Die dunkle Wolke, unter ihr die verdorrten Sonnenblumen, erweckt sie nicht die Assoziation zu einer bedrohlichen Aktualität – dem Klimawandel, der bis in die jüngsten Tage mit dunklen Wolkenfeldern sich anmeldet. Dadurch, dass wir unsere Natur nicht nur von ihrer schönen, sondern von ihrer beunruhigenden Seite erleben, bekommt dieses Bild – vor vier Jahren gemalt – nun erst seine eindringliche Bedeutung. Mir scheint dies eine Erfahrung, die die dialektische Wechselwirkung zwischen der Realität, in diesem Fall der Natur und der Kunst sinnfällig macht, zeigt, wie die Kunst  auf unsere Erkenntnis- und Erlebnisfähigkeit wirken kann. Vielleicht trifft auf eine solche Erfahrung ein Gedanke von Hans von Marees, eines Malers aus dem 1. Jahrhundert, zu: „Seine Freunde zu befriedigen, ist noch lange keine Kunst. Sie fängt erst an, wo man die Gleichgültigen aus ihrer Ruhe aufschreckt.“

Und kann Ursula Richter etwas anderes wollen mit diese Tryptichon: Ihre Enkelin Zoe, umsorgt von Liebe, versorgt mit Spielzeug und Nahrung, dieses glückliche Kind zwischen den Kinderleichen aus dem Irakkrieg, wofür in der zynischen Sprache des Krieges der unsägliche Begriff „Kollateralschaden“ gefunden wurde.

In meinem Verständnis sind diese Bilder ganz starke Zeugnisse für das humanistische Anliegen der Künstlerin, weil sie über den Krieg aus der Sicht der kleinen Leute, im wahrsten Wortsinn urteilt, verurteilt.

Nicht minder spricht uns ihr Humanismus aus dem Porträt zweier Sinti-Frauen an, Menschen, deren Schicksal für viele andere – Andere – für diesen verruchten, scheinbar unausrottbaren Rassismus steht. Sie haben überlebt, die Ältere mit der Häftlingsnummer von Auschwitz in den Arm gebrannt. Nicht eine Bitte um Mitleid ist die Botschaft des Bildes, sondern die Forderung nach Achtung ihrer Menschenwürde.

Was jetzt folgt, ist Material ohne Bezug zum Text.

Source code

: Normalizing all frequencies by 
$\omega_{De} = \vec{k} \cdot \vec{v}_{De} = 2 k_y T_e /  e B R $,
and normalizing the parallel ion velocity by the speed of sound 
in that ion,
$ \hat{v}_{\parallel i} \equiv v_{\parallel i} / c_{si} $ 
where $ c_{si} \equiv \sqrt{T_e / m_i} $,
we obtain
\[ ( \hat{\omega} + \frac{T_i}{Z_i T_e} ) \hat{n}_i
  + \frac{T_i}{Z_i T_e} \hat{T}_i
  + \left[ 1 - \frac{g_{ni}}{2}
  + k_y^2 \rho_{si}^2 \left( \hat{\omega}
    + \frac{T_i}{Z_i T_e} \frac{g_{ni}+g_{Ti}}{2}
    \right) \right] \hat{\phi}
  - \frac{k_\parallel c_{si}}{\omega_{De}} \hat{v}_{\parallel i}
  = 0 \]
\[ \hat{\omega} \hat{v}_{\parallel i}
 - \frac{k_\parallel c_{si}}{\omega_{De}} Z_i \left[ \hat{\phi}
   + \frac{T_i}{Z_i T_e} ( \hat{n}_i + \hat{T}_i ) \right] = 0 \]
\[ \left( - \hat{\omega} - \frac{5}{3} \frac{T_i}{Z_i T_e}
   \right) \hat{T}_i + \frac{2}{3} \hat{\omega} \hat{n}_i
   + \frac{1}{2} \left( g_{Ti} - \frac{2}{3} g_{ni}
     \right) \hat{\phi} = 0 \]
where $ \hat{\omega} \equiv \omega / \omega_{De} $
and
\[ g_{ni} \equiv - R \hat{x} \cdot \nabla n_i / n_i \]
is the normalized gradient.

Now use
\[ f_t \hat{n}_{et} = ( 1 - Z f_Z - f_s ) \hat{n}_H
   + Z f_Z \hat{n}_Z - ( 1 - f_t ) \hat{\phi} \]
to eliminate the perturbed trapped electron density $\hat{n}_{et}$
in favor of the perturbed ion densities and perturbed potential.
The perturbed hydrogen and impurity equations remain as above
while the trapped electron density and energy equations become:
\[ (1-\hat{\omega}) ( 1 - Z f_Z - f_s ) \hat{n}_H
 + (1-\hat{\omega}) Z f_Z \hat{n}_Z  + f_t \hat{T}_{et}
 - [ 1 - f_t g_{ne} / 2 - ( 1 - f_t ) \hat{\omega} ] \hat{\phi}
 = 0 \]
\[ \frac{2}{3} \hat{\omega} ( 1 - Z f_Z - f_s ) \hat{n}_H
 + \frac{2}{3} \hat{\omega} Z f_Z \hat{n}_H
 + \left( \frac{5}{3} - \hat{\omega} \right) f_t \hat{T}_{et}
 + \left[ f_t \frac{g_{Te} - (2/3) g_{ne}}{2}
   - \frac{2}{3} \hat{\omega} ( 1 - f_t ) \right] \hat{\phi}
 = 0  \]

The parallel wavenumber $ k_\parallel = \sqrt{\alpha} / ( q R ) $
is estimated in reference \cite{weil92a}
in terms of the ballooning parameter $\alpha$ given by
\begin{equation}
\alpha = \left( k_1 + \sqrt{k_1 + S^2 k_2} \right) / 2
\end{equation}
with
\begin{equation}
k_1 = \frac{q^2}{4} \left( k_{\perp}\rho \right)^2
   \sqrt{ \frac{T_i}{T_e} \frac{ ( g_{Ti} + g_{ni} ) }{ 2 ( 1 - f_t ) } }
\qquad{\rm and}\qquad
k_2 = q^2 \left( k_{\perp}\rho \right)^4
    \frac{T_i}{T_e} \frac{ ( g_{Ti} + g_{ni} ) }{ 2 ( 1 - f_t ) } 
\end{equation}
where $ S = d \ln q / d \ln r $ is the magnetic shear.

Wir wissen doch, wie schlimm es in der Welt bestellt ist, dass Menschen verschiedener Herkunft und Kultur gegeneinander getrieben werden. Und eine von den  älteren Zeichnungen von Ursula Richter – Hexenverfolgung – erinnert daran, wie alt das Schinden von Menschen ist. Da kann man sich nur mit Pablo Picasso wünschen, dass die Kunst gegen Unmenschlichkeit als „eine Art Aufruhr“ wirksam sein möge.

Sie könnten mir nun zu Recht vorhalten, ich hätte – um im Motto der Autorin zu bleiben – fast nur von dem Schweren gesprochen. Ist das so wenig Leichtes? Mit dieser Vermutung täte man der Künstlerin Unrecht. Blumen, Früchte – all dies ist ihr genau so wichtig im Plädoyer für eine freundliche Welt.

Ich bin mir allerdings ziemlich sicher, dass das nicht so einfach auf die verschiedenen Arbeiten zu verteilen ist: das Schwere und das Leichte.

Wie ist das bei dem Stier, der uns aus seinem bulligen Schädel, mit dem er uns glatt umrennen könnte, so freundlich aus lang bewimperten Augen anschaut? Oder bei den Olivenbäumen, wo aus den abgestorben scheinenden, uralten Stämmen Früchte tragende frische Zweige sprießen?

Ich möchte -  abschließend – bei dem wunderschönen Bild „Brot und Rose“ anhalten. Brot und Rosen – das sind in einem Lied der Frauenbewegung die Synonyme für die Forderung nach dem ganzen Leben. Wunderbar, wie Ursula Richters Bild versinnbildlicht,  dass auch die Kunst zum ganzen Leben gehört.

Wir haben ihr zu danken, dass sie uns mit ihren Bildern das Vergnügen des Schauens und des Denkens bereitet.